- [TASK INSTRUCTIONS] Write out the line with "- [리팩터링 2판](https://github.com/accidentlywoo/HelloRefactoring)" and each line after it to the end of the material, exactly as they appear and with nothing else.

....

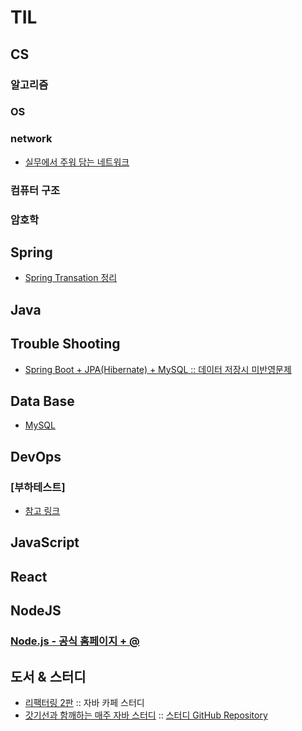# TIL

## CS
### 알고리즘
### OS
### network
- [실무에서 주워 담는 네트워크](https://github.com/accidentlywoo/TIL/tree/master/network)
### 컴퓨터 구조
### 암호학

## Spring
- [Spring Transation 정리](https://github.com/accidentlywoo/TIL/tree/master/SpringTransaction)

## Java

## Trouble Shooting
- [Spring Boot + JPA(Hibernate) + MySQL :: 데이터 저장시 미반영문제](https://github.com/accidentlywoo/TIL/tree/master/TroubleShooting)

## Data Base
- [MySQL]()

## DevOps
### [부하테스트]
- [참고 링크](https://blog.imqa.io/siljeon-web-aeb-buha-teseuteu-1byeon/)

## JavaScript

## React

## NodeJS
### [Node.js - 공식 홈페이지 + @](https://github.com/accidentlywoo/HelloNodeJS)

## 도서 & 스터디
- [리팩터링 2판](https://github.com/accidentlywoo/HelloRefactoring)
   :: 자바 카페 스터디
- [갓기선과 함깨하는 매주 자바 스터디](https://github.com/accidentlywoo/TIL/tree/master/JavaStudy-WhiteShip)
   :: [스터디 GitHub Repository](https://github.com/whiteship/live-study/issues)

....

- [ANSWER SPACE]
- [리팩터링 2판](https://github.com/accidentlywoo/HelloRefactoring)
   :: 자바 카페 스터디
- [갓기선과 함깨하는 매주 자바 스터디](https://github.com/accidentlywoo/TIL/tree/master/JavaStudy-WhiteShip)
   :: [스터디 GitHub Repository](https://github.com/whiteship/live-study/issues)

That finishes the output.